Similar to CSV, NetCDF data can largely be loaded as is. NetCDF has the disadvantage of
not being readable like a CSV, but the advantage that it can better store metadata about
variables.

The only assumption about the NetCDF file, is that it is using the CF convention

http://cfconventions.org/Data/cf-conventions/cf-conventions-1.11/cf-conventions.html#_contiguous_ragged_array_representation_of_trajectories

This allows the load function to identify the TRACK_ID and extend it along the data
dimension.

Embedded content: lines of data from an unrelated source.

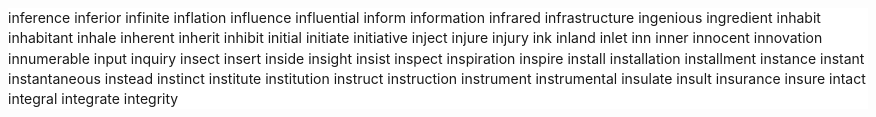 inference
inferior
infinite
inflation
influence
influential
inform
information
infrared
infrastructure
ingenious
ingredient
inhabit
inhabitant
inhale
inherent
inherit
inhibit
initial
initiate
initiative
inject
injure
injury
ink
inland
inlet
inn
inner
innocent
innovation
innumerable
input
inquiry
insect
insert
inside
insight
insist
inspect
inspiration
inspire
install
installation
installment
instance
instant
instantaneous
instead
instinct
institute
institution
instruct
instruction
instrument
instrumental
insulate
insult
insurance
insure
intact
integral
integrate
integrity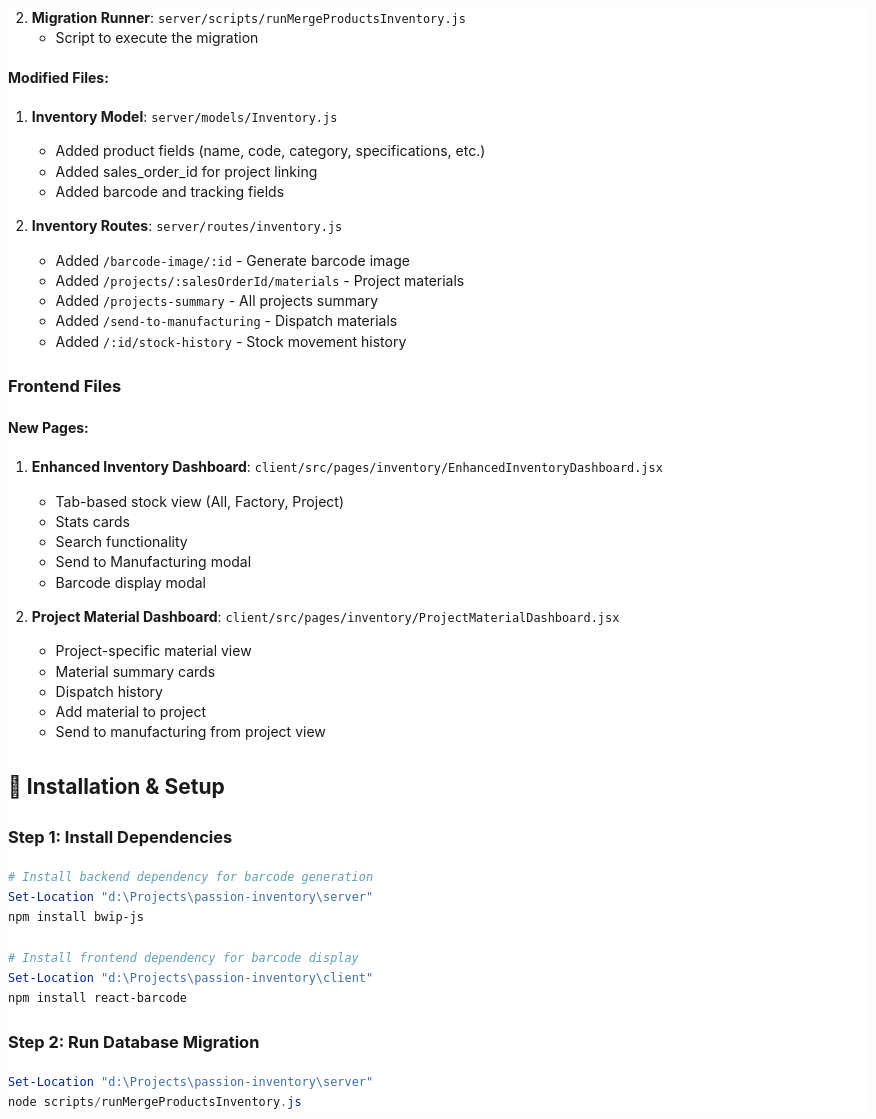 2. **Migration Runner**: `server/scripts/runMergeProductsInventory.js`
   - Script to execute the migration

#### Modified Files:
1. **Inventory Model**: `server/models/Inventory.js`
   - Added product fields (name, code, category, specifications, etc.)
   - Added sales_order_id for project linking
   - Added barcode and tracking fields

2. **Inventory Routes**: `server/routes/inventory.js`
   - Added `/barcode-image/:id` - Generate barcode image
   - Added `/projects/:salesOrderId/materials` - Project materials
   - Added `/projects-summary` - All projects summary
   - Added `/send-to-manufacturing` - Dispatch materials
   - Added `/:id/stock-history` - Stock movement history

### Frontend Files

#### New Pages:
1. **Enhanced Inventory Dashboard**: `client/src/pages/inventory/EnhancedInventoryDashboard.jsx`
   - Tab-based stock view (All, Factory, Project)
   - Stats cards
   - Search functionality
   - Send to Manufacturing modal
   - Barcode display modal

2. **Project Material Dashboard**: `client/src/pages/inventory/ProjectMaterialDashboard.jsx`
   - Project-specific material view
   - Material summary cards
   - Dispatch history
   - Add material to project
   - Send to manufacturing from project view

## 🚀 Installation & Setup

### Step 1: Install Dependencies

```powershell
# Install backend dependency for barcode generation
Set-Location "d:\Projects\passion-inventory\server"
npm install bwip-js

# Install frontend dependency for barcode display
Set-Location "d:\Projects\passion-inventory\client"
npm install react-barcode
```

### Step 2: Run Database Migration

```powershell
Set-Location "d:\Projects\passion-inventory\server"
node scripts/runMergeProductsInventory.js
```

Like loading CSV data, some variables are renamed. In the example the positions
are `longitude` and `latitude` in the netCDF file, but are renamed to `lon` and `lat`.

In [None]:
huracanpy.load(huracanpy.example_TRACK_netcdf_file)

## TRACK

Note that TRACK files don't contain the variable names, instead they are usually
described in the filename. Currently `huracanpy.load` doesn't try to infer the variable
names from the filename. Instead, any extra variables will be named feature_n, where
n is between 0 and number of variables minus 1. TRACK also associates extra coordinates
with some of these features, these will be loaded as feature_n_longitude and
feature_n_latitude.

In [None]:
huracanpy.load(huracanpy.example_TRACK_file, source="TRACK")

If you want to load the variables by name, then pass a list of variable names to
`huracanpy.load`. The associated longitudes/latitudes are associated to the respective
feature names.

In [None]:
variable_names = [
    *[f"vorticity_{n}hPa" for n in [850, 700, 600, 500, 400, 300, 200]],
    "mslp",
    "vmax_925hPa",
    "vmax_10m",
]
huracanpy.load(
    huracanpy.example_TRACK_file, source="TRACK", variable_names=variable_names
)

## IBTrACS
`huracanpy` includes a subset of the IBTrACS dataset to use 

In [None]:
# ibtracs_subset is "wmo" or "usa" which correspond to the slp/variables used
huracanpy.load(source="ibtracs", ibtracs_subset="wmo", ibtracs_online=False)

You can download the full IBTrACS dataset by setting `ibtracs_online=True`. In this case
the subset refers to the official IBTrACS subsets.

`huracanpy` won't load locally saved copies of IBTrACS. We would recommend downloading
once with `ibtracs_online=True` and subsetting then saving a copy as CSV or NetCDF with
`ibtracs.save`. Also note that the NetCDF files provided by IBTrACS are not (currently)
compatible with `huracanpy` because the format is different.

In [None]:
# Not running this code for the documentation since it downloads the file when run
# huracanpy.load(source="IBTrACS", subset="ALL", ibtracs_online=True)

## Saving data

`huracanpy.save` supports saving data as CSV or NetCDF which is detected by the file
extension.

You can also use
[xarray.Dataset.to_netcdf](https://docs.xarray.dev/en/latest/generated/xarray.Dataset.to_netcdf.html)
to save NetCDF files, but they must then be loaded with
[xarray.open_dataset](https://docs.xarray.dev/en/latest/generated/xarray.open_dataset.html)
`huracanpy.save` does call `to_netcdf` but also has some additional steps to make sure
the resulting NetCDF file uses the CF convention used for loading.

In [None]:
tracks = huracanpy.load(huracanpy.example_csv_file)
huracanpy.save(tracks, "saved_data.csv")
huracanpy.save(tracks, "saved_data.nc")

In [None]:
!head -5 saved_data.csv

In [None]:
!ncdump -h saved_data.nc